Taming missing features at serving time

October 3, 2019 — Written by Leo Pekelis

“We skated over the matter of where our data comes from in the first place, and what we plan to ultimately do with the outputs from our models.” – D2L

At Opendoor, the Data Science team has built predictive models to power multiple business applications. In previous blog posts, we discussed valuing homes in order to make competitive offers to home sellers, as well as forecasting how long our inventory takes to sell to accurately estimate liquidity risk.

Transience in real estate markets is a challenge to all such models. If prices of homes have increased in the past month, then a model trained with last month’s list prices as a feature has difficultly operating this month because it is now forced to make predictions out-of-sample. More subtle and insidious examples abound. 

Dive into Deep Learning classifies this phenomena covariate shift and attaches a mathematical framing. Imagine we are tasked with learning a conditional distribution $$p(\mathbf{y}|\mathbf{x})$$ of some output(s) $$\mathbf{y}$$, given some other input(s) $$\mathbf{x}$$. Even if the conditional distribution stays the same between development and deployment, a shift in the input distribution $$p(\mathbf{x})$$ can degrade deployed performance. 

In this blog post, I’ll talk about a very specific example of covariate shift, and a neat data augmentation trick to tame it, that works with any modeling architecture.

The data

To serve as a reproducible and practical example, I’ll use the house price dataset from Kaggle, freely available at:

https://www.kaggle.com/c/house-prices-advanced-regression-techniques/data

The training set contains 1460 house prices of sales in Ames, Iowa from the period of 2006-2010. Our objective will be to build a model that predicts the sale price using other features in the dataset.

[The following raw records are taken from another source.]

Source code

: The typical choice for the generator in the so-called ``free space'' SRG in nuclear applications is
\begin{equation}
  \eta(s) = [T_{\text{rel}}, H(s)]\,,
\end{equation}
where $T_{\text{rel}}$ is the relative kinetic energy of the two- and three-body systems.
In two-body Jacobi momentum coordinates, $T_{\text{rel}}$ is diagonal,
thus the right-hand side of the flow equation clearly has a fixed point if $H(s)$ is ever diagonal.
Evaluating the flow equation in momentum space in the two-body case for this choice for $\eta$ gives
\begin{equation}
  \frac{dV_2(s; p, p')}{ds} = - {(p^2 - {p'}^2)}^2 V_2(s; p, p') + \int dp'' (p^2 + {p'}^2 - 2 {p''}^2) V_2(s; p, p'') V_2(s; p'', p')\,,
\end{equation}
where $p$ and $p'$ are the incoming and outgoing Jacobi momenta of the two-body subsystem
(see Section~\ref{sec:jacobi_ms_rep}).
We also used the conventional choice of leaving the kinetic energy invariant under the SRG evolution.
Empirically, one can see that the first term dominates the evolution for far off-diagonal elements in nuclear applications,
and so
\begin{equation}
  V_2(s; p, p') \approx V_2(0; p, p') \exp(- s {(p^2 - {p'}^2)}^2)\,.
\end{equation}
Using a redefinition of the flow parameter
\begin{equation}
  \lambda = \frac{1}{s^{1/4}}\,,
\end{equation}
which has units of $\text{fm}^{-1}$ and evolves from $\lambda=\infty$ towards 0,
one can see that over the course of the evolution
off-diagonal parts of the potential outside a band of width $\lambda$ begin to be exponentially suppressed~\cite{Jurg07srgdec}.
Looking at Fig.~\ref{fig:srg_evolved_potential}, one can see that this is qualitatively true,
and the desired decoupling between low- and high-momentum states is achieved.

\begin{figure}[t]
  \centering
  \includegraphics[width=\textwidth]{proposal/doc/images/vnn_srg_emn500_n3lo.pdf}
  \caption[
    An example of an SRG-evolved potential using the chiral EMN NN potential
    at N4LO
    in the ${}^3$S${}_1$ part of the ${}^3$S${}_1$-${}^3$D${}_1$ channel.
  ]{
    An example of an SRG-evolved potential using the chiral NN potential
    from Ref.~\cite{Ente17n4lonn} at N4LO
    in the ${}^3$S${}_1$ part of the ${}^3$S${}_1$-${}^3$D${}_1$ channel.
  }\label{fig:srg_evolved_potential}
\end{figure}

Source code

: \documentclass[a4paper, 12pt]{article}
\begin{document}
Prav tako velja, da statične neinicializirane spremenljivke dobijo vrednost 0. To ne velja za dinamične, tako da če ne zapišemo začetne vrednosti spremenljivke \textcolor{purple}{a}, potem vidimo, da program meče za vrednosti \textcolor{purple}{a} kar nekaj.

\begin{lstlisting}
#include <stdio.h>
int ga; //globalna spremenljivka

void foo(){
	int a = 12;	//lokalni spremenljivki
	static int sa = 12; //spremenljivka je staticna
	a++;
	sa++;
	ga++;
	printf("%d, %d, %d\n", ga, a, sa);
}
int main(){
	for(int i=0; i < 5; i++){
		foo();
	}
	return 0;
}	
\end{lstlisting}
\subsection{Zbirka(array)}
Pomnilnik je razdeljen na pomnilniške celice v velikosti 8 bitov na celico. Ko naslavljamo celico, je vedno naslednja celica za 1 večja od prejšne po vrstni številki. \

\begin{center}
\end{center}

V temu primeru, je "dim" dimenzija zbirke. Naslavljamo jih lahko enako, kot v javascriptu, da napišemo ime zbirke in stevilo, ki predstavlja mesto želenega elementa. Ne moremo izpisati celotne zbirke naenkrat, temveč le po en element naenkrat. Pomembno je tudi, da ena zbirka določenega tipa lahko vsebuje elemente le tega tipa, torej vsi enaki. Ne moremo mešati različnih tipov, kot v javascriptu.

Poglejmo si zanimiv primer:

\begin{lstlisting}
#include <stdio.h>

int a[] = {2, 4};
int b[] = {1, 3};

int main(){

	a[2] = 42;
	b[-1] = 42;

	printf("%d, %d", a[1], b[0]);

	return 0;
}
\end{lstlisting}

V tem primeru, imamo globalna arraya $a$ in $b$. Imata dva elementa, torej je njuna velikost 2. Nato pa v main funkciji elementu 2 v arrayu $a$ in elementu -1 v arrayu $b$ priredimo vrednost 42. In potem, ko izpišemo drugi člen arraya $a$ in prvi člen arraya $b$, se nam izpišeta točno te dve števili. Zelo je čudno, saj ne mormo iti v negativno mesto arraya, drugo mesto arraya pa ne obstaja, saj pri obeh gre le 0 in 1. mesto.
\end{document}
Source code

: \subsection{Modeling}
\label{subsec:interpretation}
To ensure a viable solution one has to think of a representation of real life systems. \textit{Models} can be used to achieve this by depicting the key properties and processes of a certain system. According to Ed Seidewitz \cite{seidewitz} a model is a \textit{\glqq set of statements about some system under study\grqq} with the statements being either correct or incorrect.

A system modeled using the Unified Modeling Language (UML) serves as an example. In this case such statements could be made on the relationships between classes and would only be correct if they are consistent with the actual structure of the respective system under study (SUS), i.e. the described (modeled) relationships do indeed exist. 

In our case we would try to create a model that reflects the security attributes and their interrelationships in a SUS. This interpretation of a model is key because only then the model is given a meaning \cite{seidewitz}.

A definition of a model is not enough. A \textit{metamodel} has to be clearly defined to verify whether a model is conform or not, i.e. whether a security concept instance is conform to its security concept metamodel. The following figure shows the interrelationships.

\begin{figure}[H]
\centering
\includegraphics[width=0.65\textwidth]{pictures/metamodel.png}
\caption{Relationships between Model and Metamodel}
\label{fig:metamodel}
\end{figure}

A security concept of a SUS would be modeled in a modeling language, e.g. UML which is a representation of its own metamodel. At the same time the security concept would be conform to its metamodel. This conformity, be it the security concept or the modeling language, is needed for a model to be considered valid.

A self-contained jupyter notebook that reproduces all the results shown below can be found here.

Occlusion: missing features at serving time (the problem)

Keeping the example going, now imagine that we want to deploy our model into production so that we can use it to predict market value and make a competitive offer to homeowners wanting to sell their home to Opendoor. There is just one wrinkle…

The overall quality score (a feature in the model identified by OverallQual) requires the expert eye of an Opendoor technician to physically survey the home, score it, and submit their report. Furthermore, we don’t always have a technician’s report finished by the time we need to make an offer. This is an example of serving occlusion, where we at times need to make predictions with features missing at serving time, but will eventually see them in time for model training.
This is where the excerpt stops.